As an automated process, machine translations must be evaluated regularly in order to ensure their quality. And how can you do that? Companies have two options. One of them is to use professionals to review the translations. Of course, this would be almost contradictory to the whole MT process – as it is a translation process that does not involve humans. To solve this problem, the BLEU score was created. The BLEU score is a well-known concept for those who are familiar with MT. BLEU is the short term for Bilingual Evaluation Understudy – or an algorithm that evaluates machine-translated texts from one language to another.
How does the BLEU score evaluate quality?
To evaluate a text’s quality, the BLEU scores compare it with referenced translations.
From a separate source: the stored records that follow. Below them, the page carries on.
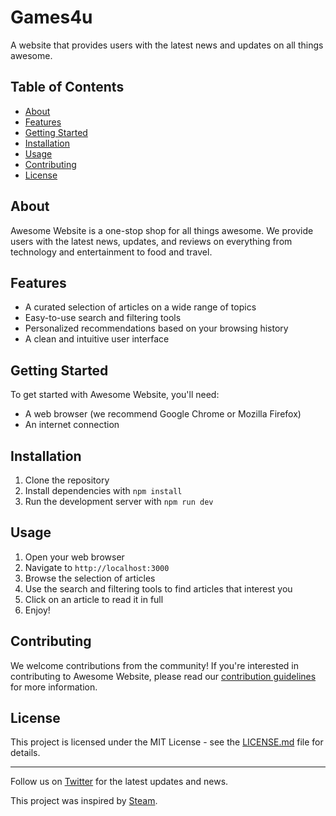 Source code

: # Games4u

A website that provides users with the latest news and updates on all things awesome.

## Table of Contents

* [About](#about)
* [Features](#features)
* [Getting Started](#getting-started)
* [Installation](#installation)
* [Usage](#usage)
* [Contributing](#contributing)
* [License](#license)

## About

Awesome Website is a one-stop shop for all things awesome. We provide users with the latest news, updates, and reviews on everything from technology and entertainment to food and travel.

## Features

- A curated selection of articles on a wide range of topics
- Easy-to-use search and filtering tools
- Personalized recommendations based on your browsing history
- A clean and intuitive user interface

## Getting Started

To get started with Awesome Website, you'll need:

- A web browser (we recommend Google Chrome or Mozilla Firefox)
- An internet connection

## Installation

1. Clone the repository
2. Install dependencies with `npm install`
3. Run the development server with `npm run dev`

## Usage

1. Open your web browser
2. Navigate to `http://localhost:3000`
3. Browse the selection of articles
4. Use the search and filtering tools to find articles that interest you
5. Click on an article to read it in full
6. Enjoy!

## Contributing

We welcome contributions from the community! If you're interested in contributing to Awesome Website, please read our [contribution guidelines](CONTRIBUTING.md) for more information.

## License

This project is licensed under the MIT License - see the [LICENSE.md](LICENSE.md) file for details.

---

Follow us on [Twitter](https://twitter.com/AwesomeWebsite) for the latest updates and news. 

This project was inspired by [Steam](https://store.steampowered.com/).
In other words, the BLEU score measures the similarity between an automated translation and a professional one. Ideally, the closer the automated version is to the human-translated content, the better it is.
The BLEU score understands how “close” a text is to the referenced content thanks to its algorithm. This algorithm compares consecutive sentences from the MT text with the consecutive sentences found in the reference translation, proceeding to evaluate how similar they are from one to another, not taking into account grammar or intelligibility. Then, BLEU provides a score that goes from 0 to 1 based on this information. 1 is, ideally, the best scenario here. However, it is important to point out that few texts will ever achieve this score, as it would imply that the MT text is identical to at least one text from the referenced corpus.
As you may have noticed, the BLEU score system needs to have referenced content to evaluate the machine-translated texts. In fact, it is generally recommended to have at least 1,000 sentences gathered in the referenced translations to ensure its quality.
There are a few downsides to this technology. For example, it’s needed for a significant amount of referenced sentences can be a problem depending on the nature of the translated content. However, this method is still highly popular among MT users and is one of the most cost-efficient ways to measure automated translated texts.